WHAT TO PRODUCE:
Your answer is to be every line of the material that includes the string "tinglish".

EXCERPTED RECORDS:

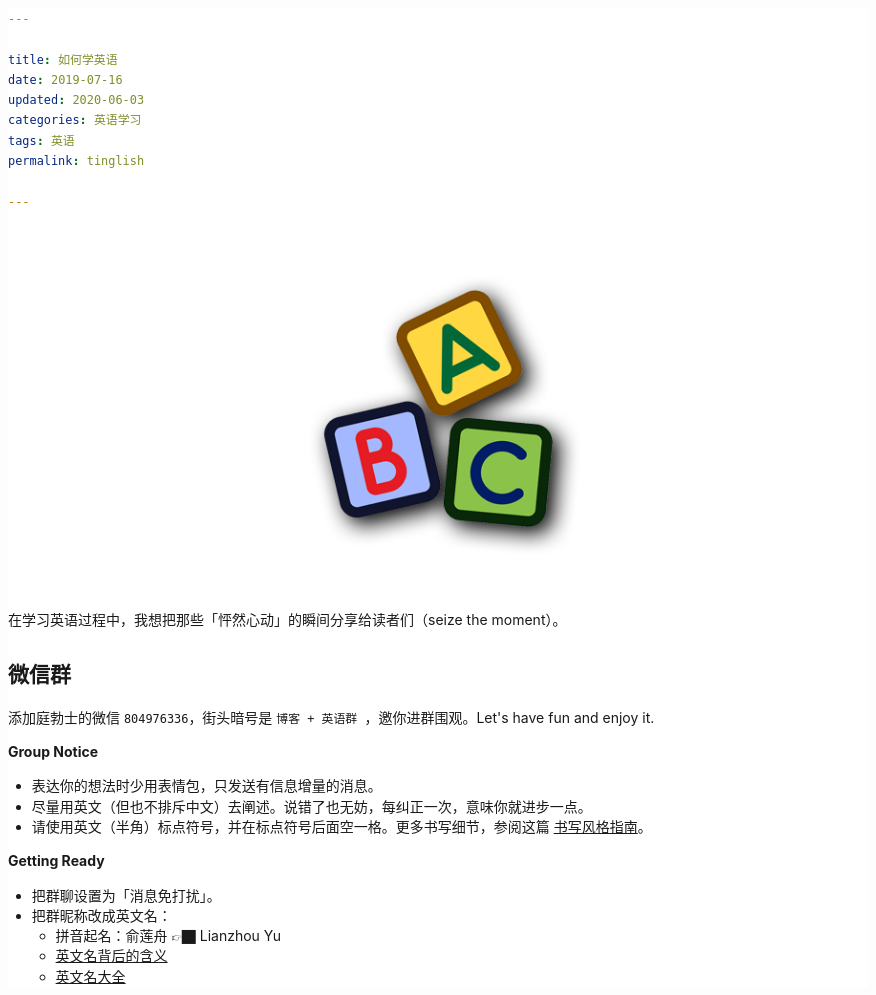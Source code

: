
```yaml
---

title: 如何学英语  
date: 2019-07-16  
updated: 2020-06-03  
categories: 英语学习   
tags: 英语
permalink: tinglish  

---
```


![letter-a-b-c](tinglish/letter-a-b-c.png)

在学习英语过程中，我想把那些「怦然心动」的瞬间分享给读者们（seize the moment）。



## 微信群

添加庭勃士的微信 `804976336`，街头暗号是 `博客 + 英语群 `，邀你进群围观。Let's have fun and enjoy it.

**Group Notice**

- 表达你的想法时少用表情包，只发送有信息增量的消息。
- 尽量用英文（但也不排斥中文）去阐述。说错了也无妨，每纠正一次，意味你就进步一点。
- 请使用英文（半角）标点符号，并在标点符号后面空一格。更多书写细节，参阅这篇 [书写风格指南](https://tingtalk.me/style-guide/)。

**Getting Ready**

- 把群聊设置为「消息免打扰」。
- 把群昵称改成英文名：
    - 拼音起名：俞莲舟 👉🏿 Lianzhou Yu
    - [英文名背后的含义](https://www.behindthename.com/)
    - [英文名大全](https://babynames.net/)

TASK RESPONSE:
permalink: tinglish  
![letter-a-b-c](tinglish/letter-a-b-c.png)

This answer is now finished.